Everyone in town seems to have an opinion on which course of action the Jackson Zoo's leadership, faced with financial obstacles, should take to ensure the longevity of what former Mayor Harvey Johnson Jr. called "one of Jackson's jewels." While most of the "facts" making the rounds are speculative, what's certain is that the zoo needs to adapt to survive at its current location or move.
The surrounding communities formed the Zoo Area Progressive Partnership in the mid-1990s for the purpose of getting the Jackson Zoo involved to improve the west Jackson neighborhoods around it. A representative from ZAPP joined Zoo Director Beth Poff in leading a group that met Sept. 25 at Jackson Restaurant Supply to discuss problems the zoo faces and ways the community can get involved.
Jackson Zoo Director Beth Poff opened the meeting by describing the appeal process the zoo's leadership is undergoing in order to remain Mississippi's only accredited zoo.
The Association of Zoos and Aquariums denied the zoo's request for re-accreditation in early September, Poff says, on the grounds that the zoo was not financially stable. Since then, Jackson leadership has pledged to help fund the zoo's budget (which was $1.4 million in 2012), with the city picking up the overwhelming bulk. Now, Poff believes the appeal process will go smoothly.
"We have a nice letter from (Mayor Chokwe Lumumba) pledging his support, and I'm confident that we'll win our appeal because the only problem they listed on our review was an uncertainty around our funding," Poff said. "In the meantime, we remain an AZA-accredited zoo."
That confidence might have been dealt a blow at Monday's special meeting of the city council, where an emergency measure to provide the zoo funding was shot down with a 2-2 vote.
The emergency item called for the city to immediately disburse $418,472 to the zoo, as the mayor explained, so they would have cash-on-hand when it turned in its appeal proposal. Quentin Whitwell, Ward 1, and De'Keither Stamps, Ward 4, voted against it, even after City Council President Charles Tillman urged his council colleagues to support the measure. After speaking privately with Tillman, Stamps called for a motion to reconsider the item, but that call, which required unanimous consent, failed when Whitwell maintained his position.
AZA-accredited zoos have exchange programs for animals, for breeding or health-care-related reasons, where zoos trade animals for specified periods of time. Poff said a number of the zoo's 750-plus animals are on loan from other zoos or are "visiting" for mating purposes. If the zoo lost its accreditation, it would have to let all of its affiliated partners know, which Poff said could lead to those institutions pulling their animals out of Jackson or opting to send inspectors to monitor the quality of care the Jackson Zoo provides to the animals.

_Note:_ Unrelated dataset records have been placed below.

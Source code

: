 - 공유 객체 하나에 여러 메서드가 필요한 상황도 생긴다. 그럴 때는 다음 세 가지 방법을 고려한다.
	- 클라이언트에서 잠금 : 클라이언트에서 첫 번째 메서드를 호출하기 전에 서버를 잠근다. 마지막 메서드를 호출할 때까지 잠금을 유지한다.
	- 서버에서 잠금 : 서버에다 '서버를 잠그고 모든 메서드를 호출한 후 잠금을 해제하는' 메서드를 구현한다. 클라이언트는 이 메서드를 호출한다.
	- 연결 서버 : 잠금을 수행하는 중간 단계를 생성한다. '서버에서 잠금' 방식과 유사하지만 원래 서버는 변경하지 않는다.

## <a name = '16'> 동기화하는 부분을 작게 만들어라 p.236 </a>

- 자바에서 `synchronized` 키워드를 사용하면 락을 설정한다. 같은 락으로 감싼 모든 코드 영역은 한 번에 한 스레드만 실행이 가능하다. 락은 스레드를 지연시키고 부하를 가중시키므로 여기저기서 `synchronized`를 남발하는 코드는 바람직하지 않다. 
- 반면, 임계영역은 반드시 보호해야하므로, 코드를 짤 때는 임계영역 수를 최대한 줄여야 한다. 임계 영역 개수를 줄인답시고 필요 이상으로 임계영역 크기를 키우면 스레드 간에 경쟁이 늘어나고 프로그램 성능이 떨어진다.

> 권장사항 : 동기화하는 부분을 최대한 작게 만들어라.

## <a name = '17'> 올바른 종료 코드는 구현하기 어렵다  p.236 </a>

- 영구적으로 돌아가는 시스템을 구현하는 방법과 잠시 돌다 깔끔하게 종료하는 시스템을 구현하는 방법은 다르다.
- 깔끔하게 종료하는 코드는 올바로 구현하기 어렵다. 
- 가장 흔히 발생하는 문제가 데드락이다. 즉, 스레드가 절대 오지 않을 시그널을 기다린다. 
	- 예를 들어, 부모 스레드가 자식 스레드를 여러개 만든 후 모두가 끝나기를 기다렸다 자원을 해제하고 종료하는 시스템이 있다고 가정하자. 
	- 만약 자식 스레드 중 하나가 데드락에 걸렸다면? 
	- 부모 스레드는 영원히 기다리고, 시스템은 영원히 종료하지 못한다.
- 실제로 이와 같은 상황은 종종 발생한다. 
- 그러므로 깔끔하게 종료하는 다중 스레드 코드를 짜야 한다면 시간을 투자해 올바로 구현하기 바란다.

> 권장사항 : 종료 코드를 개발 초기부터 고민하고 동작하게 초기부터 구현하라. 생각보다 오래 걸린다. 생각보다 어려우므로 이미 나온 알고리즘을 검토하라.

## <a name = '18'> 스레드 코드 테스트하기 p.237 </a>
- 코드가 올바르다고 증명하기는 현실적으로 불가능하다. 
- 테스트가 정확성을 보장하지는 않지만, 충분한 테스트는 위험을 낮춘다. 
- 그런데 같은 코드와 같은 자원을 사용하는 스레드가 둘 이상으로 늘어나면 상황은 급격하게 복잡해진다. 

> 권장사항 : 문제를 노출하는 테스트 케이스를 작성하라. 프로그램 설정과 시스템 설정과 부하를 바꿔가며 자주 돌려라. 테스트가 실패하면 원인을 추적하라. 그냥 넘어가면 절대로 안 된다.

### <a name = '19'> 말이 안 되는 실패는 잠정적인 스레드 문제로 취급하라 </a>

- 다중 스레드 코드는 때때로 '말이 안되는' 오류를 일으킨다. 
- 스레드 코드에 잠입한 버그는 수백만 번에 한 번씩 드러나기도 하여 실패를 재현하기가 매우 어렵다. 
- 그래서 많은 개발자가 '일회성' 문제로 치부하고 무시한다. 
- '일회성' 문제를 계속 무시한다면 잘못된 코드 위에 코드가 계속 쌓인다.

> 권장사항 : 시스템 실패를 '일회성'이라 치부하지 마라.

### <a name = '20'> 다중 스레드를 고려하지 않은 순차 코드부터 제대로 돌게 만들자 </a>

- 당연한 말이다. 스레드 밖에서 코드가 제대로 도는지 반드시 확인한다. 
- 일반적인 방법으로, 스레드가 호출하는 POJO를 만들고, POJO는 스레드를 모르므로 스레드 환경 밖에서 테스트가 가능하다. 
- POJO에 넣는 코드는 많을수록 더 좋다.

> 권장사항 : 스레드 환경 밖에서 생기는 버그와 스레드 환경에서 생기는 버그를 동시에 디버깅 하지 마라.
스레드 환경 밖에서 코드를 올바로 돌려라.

The bigger problem may be dwindling attendance numbers that do not support spending on exhibits and staff. Poff said that zoo spent millions on its exhibits in the past decade, yet it has experienced stagnant visitor numbers.
Something has to give, she said, because the zoo's attendance isn't half of what it should be for a region the size of the greater Jackson metro area.
"We're going through a situation now where we are having to shrink the size of our staff," Poff said. "We have to have a staff to match our attendance, and if our attendance is only going to be 100,000 visitors a year, we've got to find a way to pay (payroll and expenses). With our metro area, we should be (hosting) 230,000 visitors a year, so what's wrong? We've had $12 million in new exhibits in the past 10 years, so what's wrong? ... That's what the board has to wrestle with. We have to have a hard direction—it's either fix where we are, get the help of (the area) around us to come up to a certain level, or maybe the zoo is in the wrong spot."
ZAPP is one organization trying to keep the zoo in west Jackson, but others are trying to help solve the zoo's problems as well. Under the leadership of Phil Reed, the non-profit Voice of Calvary Ministries has renovated and rented dozens of houses in west and south Jackson. Reed lives within walking distance of the zoo, and has spoken to the Jackson City Council and the zoo's leadership on behalf of the community.
"I'm hopeful that the zoo is going to regain its status in terms of accreditation," Reed said. "I understand it's rare for (the AZA) to overturn a ruling on an appeal, but I think we've got a solid case, and we ought to get it."
Reed says he got involved with zoo issues when he realized the community around the zoo in west Jackson did not have sufficient representation in the conversation that seemed to be playing out in the newspapers.
"All of us in the community realize that we needed to embrace the zoo and help improve the area," Reed said. "Getting the accreditation is a first big step, and I think they will have a good case (due to) community support as well as financial support.
"We may eventually get to the point where it would make sense for the zoo to move," Reed said. "I don't see it like that right now, but maybe it's in the zoo's best interest. And maybe there's something more profitable for our community that (it) could use the land for—it is right on the medical corridor. I just think the community needs to be involved. It's got to be an inclusive process."